もうひとつ気になるのは速度ですが、現状では50〜150Mbps程度だそうで、これまた恵まれた環境にいる人にとってはあんまり魅力ないかもしれません。でも私は今イギリスの郊外と田舎の中間くらいのところに住んでるんですが、家の回線が有線でも10Mbpsを切ることが時々あり、家の中だとスマホもつながりにくくてテザリングもできないので、50Mbps出る回線をバックアップで使えるなら助かりそう、と思ってます。
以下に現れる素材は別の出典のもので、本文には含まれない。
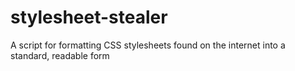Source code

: # stylesheet-stealer
A script for formatting CSS stylesheets found on the internet into a standard, readable form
Starlinkのサービス提供前にはStarlink Kitとして、アンテナ(Starlink)とWi-Fiルータ、ケーブルなどが送られてきます。アンテナは「クリアな視界」がある場所に設置する必要があり、ビルや家が密集している地域だと場所の確保が難しいかもしれません。Starlinkにはセットアップ用アプリもあり、「空しか見えない場所」かどうかチェックする機能があるんですが、やってみると割と周りの家とかが入り込んでくるのがわかります。あとは雨や雪、強風といった天候で接続が悪くなることもあるとのこと。
事業者としての課題
…と、多少制限がありつつも、今ある接続環境に不満のあるネットユーザーとしては期待が高まります。でも米GizmodoのJoanna Nelius記者は、Starlinkの事業としての課題をいくつか指摘しています。まずマスク氏自身が「この先1年とかでマイナスのキャッシュフローの谷を越えねばならない」とツイートしているように、お金の問題です。Starlinkユーザーはまだ1万人くらいしかいないのに、すでに衛星を1,000台以上打ち上げていて、これからさらに増やしていく予定です。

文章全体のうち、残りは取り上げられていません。